World War II – A Living Chronology

Reflections on WW II Day-by-Day

Japanese Aerial Bombing of Cities

There haven’t been many big events of late. Of course the battle of Shanghai is still being furiously fought. But it is also the case that the Japanese are bombing Chinese cities from the air, particularly Nanking the Nationalist Capital. In doing so the Japanese aren’t being particular about what they hit beyond the city itself.

The Japanese may have been influenced by the ideas of Italian air power theorist Giulio Douhet . Douhet believed in the power of an aerial offensive that could not be countered except by a greater aerial offensive. Ground armies would be of only secondary importance and bombers could not be stopped from getting through to their targets.

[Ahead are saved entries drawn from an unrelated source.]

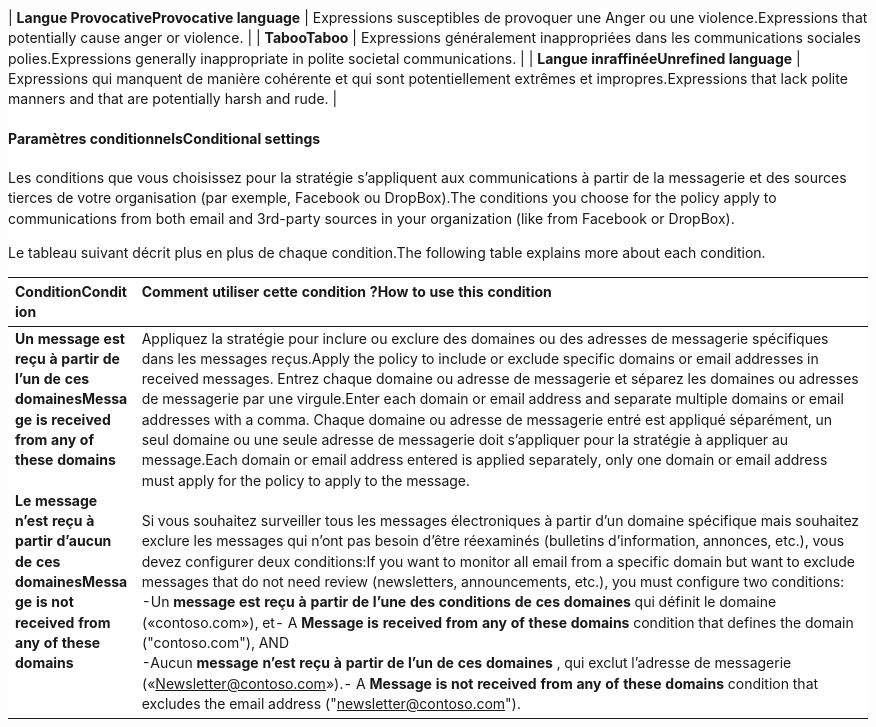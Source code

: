 | <span data-ttu-id="1fb5c-221">**Langue Provocative**</span><span class="sxs-lookup"><span data-stu-id="1fb5c-221">**Provocative language**</span></span> | <span data-ttu-id="1fb5c-222">Expressions susceptibles de provoquer une Anger ou une violence.</span><span class="sxs-lookup"><span data-stu-id="1fb5c-222">Expressions that potentially cause anger or violence.</span></span> |
| <span data-ttu-id="1fb5c-223">**Taboo**</span><span class="sxs-lookup"><span data-stu-id="1fb5c-223">**Taboo**</span></span> | <span data-ttu-id="1fb5c-224">Expressions généralement inappropriées dans les communications sociales polies.</span><span class="sxs-lookup"><span data-stu-id="1fb5c-224">Expressions generally inappropriate in polite societal communications.</span></span> |
| <span data-ttu-id="1fb5c-225">**Langue inraffinée**</span><span class="sxs-lookup"><span data-stu-id="1fb5c-225">**Unrefined language**</span></span> | <span data-ttu-id="1fb5c-226">Expressions qui manquent de manière cohérente et qui sont potentiellement extrêmes et impropres.</span><span class="sxs-lookup"><span data-stu-id="1fb5c-226">Expressions that lack polite manners and that are potentially harsh and rude.</span></span> |

#### <a name="conditional-settings"></a><span data-ttu-id="1fb5c-227">Paramètres conditionnels</span><span class="sxs-lookup"><span data-stu-id="1fb5c-227">Conditional settings</span></span>

<span data-ttu-id="1fb5c-228">Les conditions que vous choisissez pour la stratégie s’appliquent aux communications à partir de la messagerie et des sources tierces de votre organisation (par exemple, Facebook ou DropBox).</span><span class="sxs-lookup"><span data-stu-id="1fb5c-228">The conditions you choose for the policy apply to communications from both email and 3rd-party sources in your organization (like from Facebook or DropBox).</span></span>

<span data-ttu-id="1fb5c-229">Le tableau suivant décrit plus en plus de chaque condition.</span><span class="sxs-lookup"><span data-stu-id="1fb5c-229">The following table explains more about each condition.</span></span>
  
|<span data-ttu-id="1fb5c-230">**Condition**</span><span class="sxs-lookup"><span data-stu-id="1fb5c-230">**Condition**</span></span>|<span data-ttu-id="1fb5c-231">**Comment utiliser cette condition ?**</span><span class="sxs-lookup"><span data-stu-id="1fb5c-231">**How to use this condition**</span></span>|
|:-----|:-----|
| <span data-ttu-id="1fb5c-232">**Un message est reçu à partir de l’un de ces domaines**</span><span class="sxs-lookup"><span data-stu-id="1fb5c-232">**Message is received from any of these domains**</span></span>  <br><br> <span data-ttu-id="1fb5c-233">**Le message n’est reçu à partir d’aucun de ces domaines**</span><span class="sxs-lookup"><span data-stu-id="1fb5c-233">**Message is not received from any of these domains**</span></span> | <span data-ttu-id="1fb5c-234">Appliquez la stratégie pour inclure ou exclure des domaines ou des adresses de messagerie spécifiques dans les messages reçus.</span><span class="sxs-lookup"><span data-stu-id="1fb5c-234">Apply the policy to include or exclude specific domains or email addresses in received messages.</span></span> <span data-ttu-id="1fb5c-235">Entrez chaque domaine ou adresse de messagerie et séparez les domaines ou adresses de messagerie par une virgule.</span><span class="sxs-lookup"><span data-stu-id="1fb5c-235">Enter each domain or email address and separate multiple domains or email addresses with a comma.</span></span> <span data-ttu-id="1fb5c-236">Chaque domaine ou adresse de messagerie entré est appliqué séparément, un seul domaine ou une seule adresse de messagerie doit s’appliquer pour la stratégie à appliquer au message.</span><span class="sxs-lookup"><span data-stu-id="1fb5c-236">Each domain or email address entered is applied separately, only one domain or email address must apply for the policy to apply to the message.</span></span> <br><br> <span data-ttu-id="1fb5c-237">Si vous souhaitez surveiller tous les messages électroniques à partir d’un domaine spécifique mais souhaitez exclure les messages qui n’ont pas besoin d’être réexaminés (bulletins d’information, annonces, etc.), vous devez configurer deux conditions:</span><span class="sxs-lookup"><span data-stu-id="1fb5c-237">If you want to monitor all email from a specific domain but want to exclude messages that do not need review (newsletters, announcements, etc.), you must configure two conditions:</span></span> <br> <span data-ttu-id="1fb5c-238">-Un **message est reçu à partir de l’une des conditions de ces domaines** qui définit le domaine («contoso.com»), et</span><span class="sxs-lookup"><span data-stu-id="1fb5c-238">- A **Message is received from any of these domains** condition that defines the domain ("contoso.com"), AND</span></span> <br> <span data-ttu-id="1fb5c-239">-Aucun **message n’est reçu à partir de l’un de ces domaines** , qui exclut l’adresse de messagerie («Newsletter@contoso.com»).</span><span class="sxs-lookup"><span data-stu-id="1fb5c-239">- A **Message is not received from any of these domains** condition that excludes the email address ("newsletter@contoso.com").</span></span> |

More ominously he believed in the morale effect of strategic bombing. Terrified civilians would demand that their government make peace if it could not protect them. Douhet justified his advocacy of what was essentially terror bombing of civilians by arguing that the quick and decisive results achieved would reduce overall suffering caused by the war. In a few cases where the outcome was already clear such as the Netherlands in 1940 and Yugoslavia in 1941 something approaching Douhet’s theorizing did occur. Mostly it did not and the bombers did not always get through. The suffering of civilians was only increased.

In China, the Japanese air force was simply spitting into the ocean that was China’s vast area and population so Douhet’s theories were not vindicated in China. The Japanese employed two bombers in their campaign. One was the army’s Mitsubishi type-97 “Sally” which could carry a maximum of 1,600 pounds of bombs and the other was the navy’s Mitsubishi G3M “Nell” which could carry up to 1,700 pounds of bombs. These kinds of bombloads could do a moderate amount of general destruction but could not accomplish a strategic result. By comparison the maximum bombload of the American B-17 “Flying Fortress” was 16,000 pounds albeit less over long ranges.

So the Japanese accomplished very little except to produce photogtaphs of piles of dead civilians or terrified women and children which did nothing to improve world public opinion, including American opinion, on the relative merits of the two sides. After some initial losses to Nationalist Chinese fighter pilots due to flying unescorted bomber missions, the Japanese added fighter escorts and wore down the Nationalist Chinese air force. More on the Nationalist air force later.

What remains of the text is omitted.